2)The sum of the probabilities is computed as

$$\begin{gathered} \sum P\left(x\right)=0.031+0.156+0.313+0.313+0.156+0.031 \\ =1 \end{gathered}$$

Therefore,the sum of the probabilities is equal to 1.

3) Each value of P(x) is between 0 and 1.

Thus, the stated distribution is a valid probability distribution.

The mean for the random variable is computed as

$$\begin{gathered} \mu =\sum \left[x·P\left(x\right)\right] \\ =\left(0\times 0.031\right)+\left(1\times 0.156\right)+\left(2\times 0.313\right)+...+\left(5\times 0.155\right) \\ =2.5 \end{gathered}$$

Thus, the mean value of the random variable x is 2.5.

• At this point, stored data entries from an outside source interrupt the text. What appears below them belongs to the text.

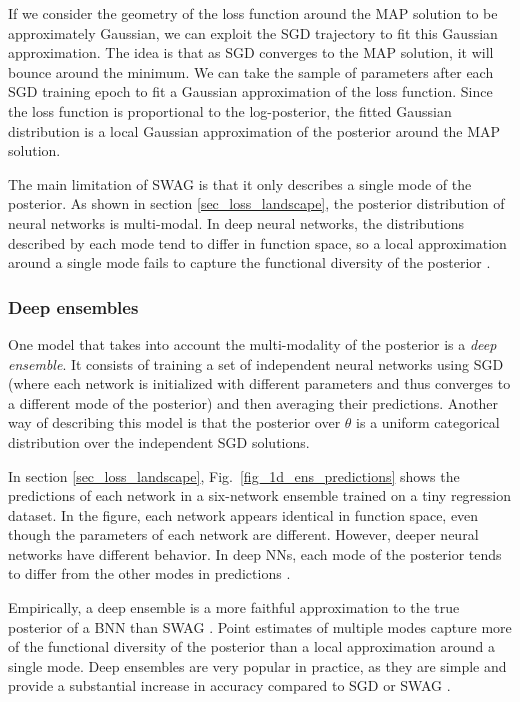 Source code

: \documentclass[12pt]{article}
\begin{document}
If we consider the geometry of the loss function around the MAP solution to be approximately Gaussian, we can exploit the SGD trajectory to fit this Gaussian approximation. The idea is that as SGD converges to the MAP solution, it will bounce around the minimum. We can take the sample of parameters after each SGD training epoch to fit a Gaussian approximation of the loss function. Since the loss function is proportional to the log-posterior, the fitted Gaussian distribution is a local Gaussian approximation of the posterior around the MAP solution.

The main limitation of SWAG is that it only describes a single mode of the posterior. As shown in section \ref{sec_loss_landscape}, the posterior distribution of neural networks is multi-modal. In deep neural networks, the distributions described by each mode tend to differ in function space, so a local approximation around a single mode fails to capture the functional diversity of the posterior \cite{deep_ens, multiswag}.

\subsubsection{Deep ensembles}

One model that takes into account the multi-modality of the posterior is a \textit{deep ensemble}. It consists of training a set of independent neural networks using SGD (where each network is initialized with different parameters and thus converges to a different mode of the posterior) and then averaging their predictions. Another way of describing this model is that the posterior over $\theta$ is a uniform categorical distribution over the independent SGD solutions.

In section \ref{sec_loss_landscape}, Fig.\ \ref{fig_1d_ens_predictions} shows the predictions of each network in a six-network ensemble trained on a tiny regression dataset. In the figure, each network appears identical in function space, even though the parameters of each network are different. However, deeper neural networks have different behavior. In deep NNs, each mode of the posterior tends to differ from the other modes in predictions \cite{deep_ens}.

Empirically, a deep ensemble is a more faithful approximation to the true posterior of a BNN than SWAG \cite{bnn_posterior}. Point estimates of multiple modes capture more of the functional diversity of the posterior than a local approximation around a single mode. Deep ensembles are very popular in practice, as they are simple and provide a substantial increase in accuracy compared to SGD or SWAG \cite{multiswag}.
\end{document}
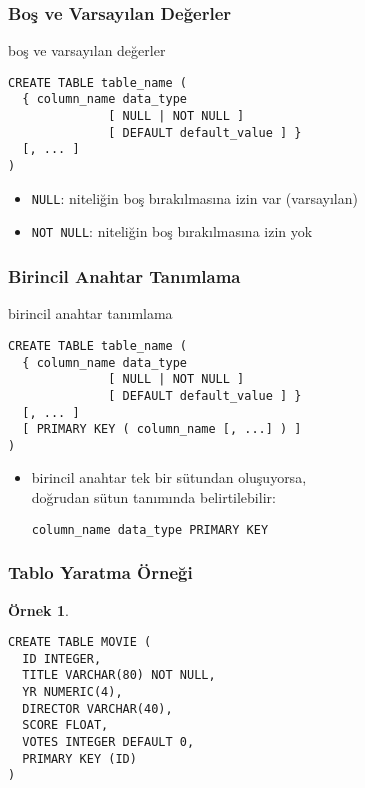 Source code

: \documentclass[dvipsnames]{beamer}
\theoremstyle{definition}
\theoremstyle{example}
\newtheorem{ornek}[theorem]{Örnek}
\theoremstyle{plain}
\begin{document}
\begin{frame}[fragile]
  \frametitle{Boş ve Varsayılan Değerler}

  \begin{block}{boş ve varsayılan değerler}
    \begin{lstlisting}
CREATE TABLE table_name (
  { column_name data_type
              [ NULL | NOT NULL ]
              [ DEFAULT default_value ] }
  [, ... ]
)
    \end{lstlisting}
  \end{block}

  \pause
  \begin{itemize}
    \item \texttt{NULL}: niteliğin boş bırakılmasına izin var (varsayılan)
    \item \texttt{NOT NULL}: niteliğin boş bırakılmasına izin yok
  \end{itemize}
\end{frame}

\begin{frame}[fragile]
  \frametitle{Birincil Anahtar Tanımlama}

  \begin{block}{birincil anahtar tanımlama}
    \begin{lstlisting}
CREATE TABLE table_name (
  { column_name data_type
              [ NULL | NOT NULL ]
              [ DEFAULT default_value ] }
  [, ... ]
  [ PRIMARY KEY ( column_name [, ...] ) ]
)
    \end{lstlisting}
  \end{block}

  \pause
  \begin{itemize}
    \item birincil anahtar tek bir sütundan oluşuyorsa,\\
      doğrudan sütun tanımında belirtilebilir:
      \begin{lstlisting}
column_name data_type PRIMARY KEY
      \end{lstlisting}
  \end{itemize}
\end{frame}

\begin{frame}[fragile]
  \frametitle{Tablo Yaratma Örneği}

  \begin{ornek}
    \begin{lstlisting}
CREATE TABLE MOVIE (
  ID INTEGER,
  TITLE VARCHAR(80) NOT NULL,
  YR NUMERIC(4),
  DIRECTOR VARCHAR(40),
  SCORE FLOAT,
  VOTES INTEGER DEFAULT 0,
  PRIMARY KEY (ID)
)
    \end{lstlisting}
  \end{ornek}
\end{frame}
\end{document}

The standard deviation of the random variable x is computed as

$\sigma =\sqrt{\sum \left[x^2·P\left(x\right)\right]-{\mu }^2}$

The calculations are as follows.

$$\begin{gathered} \sum \left[x^2·P\left(x\right)\right]=\left(0^2\times 0.031\right)+\left(1^2\times 0.156\right)+\left(2^2\times 0.313\right)+...+\left(5^2\times 0.155\right) \\ =7.496 \end{gathered}$$

The standard deviation is given as

$$\begin{gathered} \sigma =\sqrt{\sum \left[x^2·P\left(x\right)\right]-{\mu }^2} \\ =\sqrt{7.496-{2.5}^2} \\ =1.1162 \\ \approx 1.1 \end{gathered}$$

Thus, the standard deviation of x is 1.1.